De nossa intensa convivência;
dos cuidados caprichosos dela;
da nossas famosas brigas.
E o perdão, em xícara de chocolate quente
expressando ela reconciliação.
Saudosas lembranças da casa
distante...
A comida se esvaindo na dispensa.
E em luta para alimentar os filhos,
ela produzia suor na máquina de costura,
regava canteiros
singelos de coentros,
empreendia toda vida .
Para economizar energia, havia até protestos dela
pelo televisor ligado na
alta madrugada.
Depois, o olhar sobressaltado
dela
pela fresta da janela,
quando versos de Drummond,
Cecília
e Fernando Pessoa declamados altos
na Avenida principal da pequena
cidade.
Nas altas horas da manhã,
no reinante silêncio do quarto,
se produzia poesia. De repente,
receando ela uma veraz elegia,
ocorrida na madrugada fria,
preocupantes chamados sucediam.
Os dramas de sua vida.
Os atos de coragem, altruísmo e
valentia,
enfrentando jagunços e um coronel,
para preponderar sua dignidade de mulher.
Expulsa das terras,
em lombo de burro,
dentro da noite escura,
ela carregava somente um filhinho no
colo
enquanto seu primogênito
fora brutalmente raptado.
Saudades grandes da minha mãe
Profundo orgulho sinto dela
Mulher digna, heroína.
Junto de mim quero sua presença,
todas histórias de sua vida,
e seus cuidados de amor materno.
Quando
existe amor materno, a presença marcante de mãe nos artistas faz a poesia fecunda. Milhares e milhares de poemas, como musicas e demais obras de artes existentes comprovam.

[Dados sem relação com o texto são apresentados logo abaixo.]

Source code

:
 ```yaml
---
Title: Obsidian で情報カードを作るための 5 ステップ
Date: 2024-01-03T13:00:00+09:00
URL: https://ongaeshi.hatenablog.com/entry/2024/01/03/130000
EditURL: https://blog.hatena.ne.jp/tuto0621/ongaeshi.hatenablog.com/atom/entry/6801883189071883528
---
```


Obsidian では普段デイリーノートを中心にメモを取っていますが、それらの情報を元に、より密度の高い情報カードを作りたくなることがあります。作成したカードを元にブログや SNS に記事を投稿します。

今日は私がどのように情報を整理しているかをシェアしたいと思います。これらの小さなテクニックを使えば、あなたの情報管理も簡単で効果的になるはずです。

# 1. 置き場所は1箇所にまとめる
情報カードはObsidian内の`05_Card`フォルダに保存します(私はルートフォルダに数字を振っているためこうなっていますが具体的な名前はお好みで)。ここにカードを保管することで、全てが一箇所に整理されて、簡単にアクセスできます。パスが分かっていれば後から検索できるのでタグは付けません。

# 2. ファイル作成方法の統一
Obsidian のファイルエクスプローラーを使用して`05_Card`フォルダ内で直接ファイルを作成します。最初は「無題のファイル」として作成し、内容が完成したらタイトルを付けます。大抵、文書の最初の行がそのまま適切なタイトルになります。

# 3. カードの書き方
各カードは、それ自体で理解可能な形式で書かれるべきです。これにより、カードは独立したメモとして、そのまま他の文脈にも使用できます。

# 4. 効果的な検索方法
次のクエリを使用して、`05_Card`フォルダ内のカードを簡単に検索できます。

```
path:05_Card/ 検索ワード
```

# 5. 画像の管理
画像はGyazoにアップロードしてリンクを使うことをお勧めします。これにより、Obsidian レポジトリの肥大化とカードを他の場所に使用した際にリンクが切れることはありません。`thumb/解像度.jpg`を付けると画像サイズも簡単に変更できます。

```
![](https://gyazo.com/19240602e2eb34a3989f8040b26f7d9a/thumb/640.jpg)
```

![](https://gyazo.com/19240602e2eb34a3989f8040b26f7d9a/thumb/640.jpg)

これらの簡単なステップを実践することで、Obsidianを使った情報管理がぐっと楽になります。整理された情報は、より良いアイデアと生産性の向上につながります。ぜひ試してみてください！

Enfim, esclarecendo mais o poema
primeiro aqui publicado, nunca mais minha mãe mandou jogar um gato meu no meio
do mato, nestes anos todos, ela tem sido até minha principal parceira, ajudando cuidar de todos os demais gatos adotados,
mesmo reclamando, chegando chorar quando alguns morrem. Mas isso,
contarei em outra crônica, em prosa poética, brevemente reunidas em coletânia.